1547 – O português Estêvão Redondo é o primeiro homossexual degredado pelo Santo Ofício da Inquisição para o Brasil. Ele chegou a Recife, em fevereiro daquele ano, vindo de Lisboa. Teve seu nome inscrito no Livro dos Degregados pelo próprio governador de Pernambuco, Dom Duarte d’Albuquerque Coelho.
1580 – O medo de morrer queimado era tanto que levava os suspeitos de sodomia a praticar atos impensáveis. Como o do professor baiano Fernão Luiz. Na esperança de apagar as provas do “crime”, tramou a morte de seu parceiro e de sua família: pôs veneno em uma galinha, preparou uma canja e a deu para eles como refeição.
1586 – Para escapar da repressão inquisitorial, o feitor baiano Gaspar Roiz subornou um padre para queimar o sumário de culpas que o acusava de sodomia com um jovem chamado Matias. Muitas vezes, os acusados tinham seus bens confiscados pelo Santo Ofício, antes mesmo de conseguirem provar sua inocência.

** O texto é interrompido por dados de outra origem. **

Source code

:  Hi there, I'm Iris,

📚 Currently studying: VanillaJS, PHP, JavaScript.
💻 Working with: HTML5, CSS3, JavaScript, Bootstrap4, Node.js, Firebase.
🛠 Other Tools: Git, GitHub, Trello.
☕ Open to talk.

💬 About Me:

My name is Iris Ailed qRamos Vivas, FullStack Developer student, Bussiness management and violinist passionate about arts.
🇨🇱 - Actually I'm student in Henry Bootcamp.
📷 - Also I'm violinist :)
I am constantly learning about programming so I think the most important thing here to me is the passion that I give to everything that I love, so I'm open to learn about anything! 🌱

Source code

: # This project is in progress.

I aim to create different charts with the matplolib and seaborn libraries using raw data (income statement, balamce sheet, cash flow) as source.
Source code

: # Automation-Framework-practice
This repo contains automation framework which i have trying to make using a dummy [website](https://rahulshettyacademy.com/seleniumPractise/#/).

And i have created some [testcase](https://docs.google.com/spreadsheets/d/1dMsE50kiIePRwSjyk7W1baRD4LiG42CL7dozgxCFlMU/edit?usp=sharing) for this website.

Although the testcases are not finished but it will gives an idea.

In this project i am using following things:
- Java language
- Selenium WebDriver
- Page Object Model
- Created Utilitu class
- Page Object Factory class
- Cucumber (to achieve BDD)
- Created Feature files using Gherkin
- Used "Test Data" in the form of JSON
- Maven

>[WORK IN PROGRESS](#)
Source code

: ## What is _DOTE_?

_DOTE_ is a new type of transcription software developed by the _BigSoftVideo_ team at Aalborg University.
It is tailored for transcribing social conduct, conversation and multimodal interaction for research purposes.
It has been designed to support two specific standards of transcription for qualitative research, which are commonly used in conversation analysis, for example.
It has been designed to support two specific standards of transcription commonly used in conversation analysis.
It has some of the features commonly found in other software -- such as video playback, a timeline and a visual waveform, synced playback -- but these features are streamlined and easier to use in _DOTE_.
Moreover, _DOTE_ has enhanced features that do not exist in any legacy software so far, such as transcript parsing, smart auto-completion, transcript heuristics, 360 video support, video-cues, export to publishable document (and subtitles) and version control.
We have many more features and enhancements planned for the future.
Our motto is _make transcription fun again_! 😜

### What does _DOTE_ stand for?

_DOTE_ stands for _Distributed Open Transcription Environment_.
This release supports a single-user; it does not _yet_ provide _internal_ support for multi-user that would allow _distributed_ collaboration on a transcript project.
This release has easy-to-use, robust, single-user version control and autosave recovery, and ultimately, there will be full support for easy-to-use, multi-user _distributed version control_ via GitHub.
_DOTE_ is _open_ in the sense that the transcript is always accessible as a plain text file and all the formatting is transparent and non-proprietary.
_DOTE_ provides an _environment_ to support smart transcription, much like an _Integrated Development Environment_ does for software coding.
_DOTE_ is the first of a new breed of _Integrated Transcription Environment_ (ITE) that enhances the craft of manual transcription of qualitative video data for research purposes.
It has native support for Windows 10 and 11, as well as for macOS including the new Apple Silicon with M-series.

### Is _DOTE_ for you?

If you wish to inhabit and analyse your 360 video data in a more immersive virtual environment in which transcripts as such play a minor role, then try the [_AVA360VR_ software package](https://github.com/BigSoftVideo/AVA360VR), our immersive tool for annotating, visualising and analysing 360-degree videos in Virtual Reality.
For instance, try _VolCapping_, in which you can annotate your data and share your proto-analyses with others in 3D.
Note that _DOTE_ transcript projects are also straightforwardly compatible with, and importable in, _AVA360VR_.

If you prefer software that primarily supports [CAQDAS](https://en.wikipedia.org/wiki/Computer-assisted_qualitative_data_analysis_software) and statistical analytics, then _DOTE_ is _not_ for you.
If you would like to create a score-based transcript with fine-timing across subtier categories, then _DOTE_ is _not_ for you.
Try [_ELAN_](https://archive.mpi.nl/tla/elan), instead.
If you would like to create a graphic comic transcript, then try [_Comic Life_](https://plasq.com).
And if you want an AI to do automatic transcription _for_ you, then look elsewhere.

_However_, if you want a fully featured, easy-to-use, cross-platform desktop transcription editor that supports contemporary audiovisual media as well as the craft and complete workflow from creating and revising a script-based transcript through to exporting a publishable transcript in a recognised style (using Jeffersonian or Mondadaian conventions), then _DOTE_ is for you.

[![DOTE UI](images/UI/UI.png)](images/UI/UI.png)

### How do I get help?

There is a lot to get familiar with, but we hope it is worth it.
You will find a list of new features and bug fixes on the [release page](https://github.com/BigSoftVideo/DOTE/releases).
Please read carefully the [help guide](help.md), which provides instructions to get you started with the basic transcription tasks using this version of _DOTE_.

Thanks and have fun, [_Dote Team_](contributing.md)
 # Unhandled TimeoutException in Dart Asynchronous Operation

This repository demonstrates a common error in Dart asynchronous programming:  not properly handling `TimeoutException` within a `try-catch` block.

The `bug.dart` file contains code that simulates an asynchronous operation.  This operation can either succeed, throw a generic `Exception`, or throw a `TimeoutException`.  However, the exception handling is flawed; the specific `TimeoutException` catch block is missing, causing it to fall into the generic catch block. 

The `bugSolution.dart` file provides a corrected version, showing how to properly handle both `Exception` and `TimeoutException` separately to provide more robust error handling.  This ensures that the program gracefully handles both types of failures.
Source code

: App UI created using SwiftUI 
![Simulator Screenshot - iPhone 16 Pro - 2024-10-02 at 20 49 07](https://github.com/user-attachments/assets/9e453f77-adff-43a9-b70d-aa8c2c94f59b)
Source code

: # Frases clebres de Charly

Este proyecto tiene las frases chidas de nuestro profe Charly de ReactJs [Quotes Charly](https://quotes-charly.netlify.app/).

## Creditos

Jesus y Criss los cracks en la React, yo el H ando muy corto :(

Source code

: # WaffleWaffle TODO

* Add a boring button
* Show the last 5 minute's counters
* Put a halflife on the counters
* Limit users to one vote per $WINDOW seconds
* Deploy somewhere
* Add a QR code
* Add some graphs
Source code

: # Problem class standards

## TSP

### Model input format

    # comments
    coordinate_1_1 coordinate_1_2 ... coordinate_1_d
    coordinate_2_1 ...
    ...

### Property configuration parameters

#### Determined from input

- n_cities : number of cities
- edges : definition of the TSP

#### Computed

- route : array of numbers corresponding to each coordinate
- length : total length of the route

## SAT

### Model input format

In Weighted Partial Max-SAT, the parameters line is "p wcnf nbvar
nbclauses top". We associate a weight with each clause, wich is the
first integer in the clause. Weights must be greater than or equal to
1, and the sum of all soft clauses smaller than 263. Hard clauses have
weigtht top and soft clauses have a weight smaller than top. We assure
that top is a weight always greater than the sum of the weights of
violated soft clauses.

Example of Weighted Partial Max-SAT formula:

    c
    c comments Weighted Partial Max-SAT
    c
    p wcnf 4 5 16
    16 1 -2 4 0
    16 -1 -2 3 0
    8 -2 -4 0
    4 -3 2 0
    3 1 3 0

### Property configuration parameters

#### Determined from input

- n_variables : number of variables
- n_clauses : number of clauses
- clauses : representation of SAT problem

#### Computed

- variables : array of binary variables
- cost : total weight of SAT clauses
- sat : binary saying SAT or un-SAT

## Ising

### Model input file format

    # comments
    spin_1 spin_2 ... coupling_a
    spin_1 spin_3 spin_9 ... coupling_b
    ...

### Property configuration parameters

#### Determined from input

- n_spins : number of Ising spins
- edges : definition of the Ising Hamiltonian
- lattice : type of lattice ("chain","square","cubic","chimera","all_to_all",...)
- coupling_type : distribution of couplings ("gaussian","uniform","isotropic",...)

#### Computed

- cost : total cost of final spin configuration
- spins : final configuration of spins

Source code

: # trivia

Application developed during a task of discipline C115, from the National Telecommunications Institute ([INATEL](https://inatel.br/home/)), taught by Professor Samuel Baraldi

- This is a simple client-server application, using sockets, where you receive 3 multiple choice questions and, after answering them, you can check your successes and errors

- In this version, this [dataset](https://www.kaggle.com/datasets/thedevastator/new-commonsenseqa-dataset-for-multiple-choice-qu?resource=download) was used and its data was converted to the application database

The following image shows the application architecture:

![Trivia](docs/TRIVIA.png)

1591 – O padre Frutuoso Álvares foi o primeiro homossexual a ser interrogado pela Inquisição no Brasil. Era acusado de praticar atos libidinosos, como masturbação e sodomia, em homens e rapazes. Seu inquisidor foi o padre Heitor Furtado de Mendonça, responsável pela primeira visitação do Tribunal do Santo Ofício à colônia.

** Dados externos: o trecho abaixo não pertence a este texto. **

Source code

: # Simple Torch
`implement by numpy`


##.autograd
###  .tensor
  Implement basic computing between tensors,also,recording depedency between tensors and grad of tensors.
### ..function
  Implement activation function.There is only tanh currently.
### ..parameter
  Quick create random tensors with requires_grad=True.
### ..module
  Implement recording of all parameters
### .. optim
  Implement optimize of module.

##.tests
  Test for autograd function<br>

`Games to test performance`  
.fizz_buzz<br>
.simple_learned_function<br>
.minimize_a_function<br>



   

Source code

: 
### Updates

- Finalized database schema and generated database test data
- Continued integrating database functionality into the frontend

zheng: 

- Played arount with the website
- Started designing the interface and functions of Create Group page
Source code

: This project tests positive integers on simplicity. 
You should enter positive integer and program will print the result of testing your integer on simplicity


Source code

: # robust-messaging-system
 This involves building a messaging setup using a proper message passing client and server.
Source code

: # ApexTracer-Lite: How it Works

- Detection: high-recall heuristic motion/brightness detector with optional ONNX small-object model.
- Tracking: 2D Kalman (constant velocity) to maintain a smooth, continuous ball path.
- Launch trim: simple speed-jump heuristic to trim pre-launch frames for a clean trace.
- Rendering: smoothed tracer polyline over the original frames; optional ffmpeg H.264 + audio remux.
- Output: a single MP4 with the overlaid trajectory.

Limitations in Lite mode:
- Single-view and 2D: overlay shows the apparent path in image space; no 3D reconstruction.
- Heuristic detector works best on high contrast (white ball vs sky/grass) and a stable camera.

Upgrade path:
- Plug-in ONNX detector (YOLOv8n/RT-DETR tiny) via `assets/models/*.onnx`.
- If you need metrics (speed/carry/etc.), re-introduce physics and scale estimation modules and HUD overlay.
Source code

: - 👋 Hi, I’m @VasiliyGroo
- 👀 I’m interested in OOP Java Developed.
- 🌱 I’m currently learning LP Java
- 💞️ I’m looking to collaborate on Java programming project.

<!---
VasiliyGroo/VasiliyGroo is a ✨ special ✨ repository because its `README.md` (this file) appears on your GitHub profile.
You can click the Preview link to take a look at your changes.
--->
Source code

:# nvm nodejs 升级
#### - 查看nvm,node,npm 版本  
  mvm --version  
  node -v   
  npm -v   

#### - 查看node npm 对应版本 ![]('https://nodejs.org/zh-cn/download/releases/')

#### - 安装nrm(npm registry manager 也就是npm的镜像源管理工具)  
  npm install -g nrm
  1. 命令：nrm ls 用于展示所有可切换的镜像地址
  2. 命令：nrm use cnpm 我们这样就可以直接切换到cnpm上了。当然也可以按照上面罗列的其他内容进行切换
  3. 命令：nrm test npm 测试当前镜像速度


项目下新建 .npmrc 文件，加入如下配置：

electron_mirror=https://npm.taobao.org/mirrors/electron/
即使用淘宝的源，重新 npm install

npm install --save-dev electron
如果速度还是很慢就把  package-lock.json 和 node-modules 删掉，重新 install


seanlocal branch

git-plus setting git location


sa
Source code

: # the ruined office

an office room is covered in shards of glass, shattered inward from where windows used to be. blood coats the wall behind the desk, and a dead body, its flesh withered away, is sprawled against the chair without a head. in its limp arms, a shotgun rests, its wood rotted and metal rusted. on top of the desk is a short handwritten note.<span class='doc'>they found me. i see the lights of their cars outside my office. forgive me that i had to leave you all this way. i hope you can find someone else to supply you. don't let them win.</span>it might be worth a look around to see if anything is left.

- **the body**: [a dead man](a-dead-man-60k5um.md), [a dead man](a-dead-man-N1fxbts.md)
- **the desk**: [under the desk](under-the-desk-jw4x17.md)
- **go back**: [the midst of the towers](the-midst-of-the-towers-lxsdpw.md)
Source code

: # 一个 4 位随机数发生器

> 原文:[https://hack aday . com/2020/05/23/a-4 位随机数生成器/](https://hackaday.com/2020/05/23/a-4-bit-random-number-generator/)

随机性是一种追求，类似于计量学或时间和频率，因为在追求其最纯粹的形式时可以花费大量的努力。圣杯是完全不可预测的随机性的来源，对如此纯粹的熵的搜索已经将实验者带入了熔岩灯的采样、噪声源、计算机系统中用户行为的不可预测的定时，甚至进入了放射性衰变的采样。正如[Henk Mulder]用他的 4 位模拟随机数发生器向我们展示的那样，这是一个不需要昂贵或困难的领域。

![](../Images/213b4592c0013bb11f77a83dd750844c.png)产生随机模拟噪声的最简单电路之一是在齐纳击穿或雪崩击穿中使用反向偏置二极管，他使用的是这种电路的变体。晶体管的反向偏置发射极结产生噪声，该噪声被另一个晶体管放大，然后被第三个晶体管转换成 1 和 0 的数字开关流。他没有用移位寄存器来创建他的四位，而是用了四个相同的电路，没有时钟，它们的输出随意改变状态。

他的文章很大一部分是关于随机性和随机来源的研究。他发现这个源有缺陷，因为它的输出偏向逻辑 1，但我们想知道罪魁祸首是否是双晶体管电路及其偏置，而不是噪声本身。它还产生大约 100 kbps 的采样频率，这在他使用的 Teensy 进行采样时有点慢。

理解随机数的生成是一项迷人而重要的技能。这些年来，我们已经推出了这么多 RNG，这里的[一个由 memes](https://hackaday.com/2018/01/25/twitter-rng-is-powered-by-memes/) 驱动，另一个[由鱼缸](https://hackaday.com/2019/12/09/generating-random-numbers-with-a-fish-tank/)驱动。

1592 – Filipa de Souza foi a primeira lésbica a ser açoitada publicamente pela Inquisição no Brasil. Nascida em Portugal, chegou à colônia em data ignorada. Viúva, foi denunciada por “práticas nefandas” e presa em 18 de dezembro de 1591, aos 35 anos. Depois de expulsa da capitania, não se teve mais notícias de seu paradeiro.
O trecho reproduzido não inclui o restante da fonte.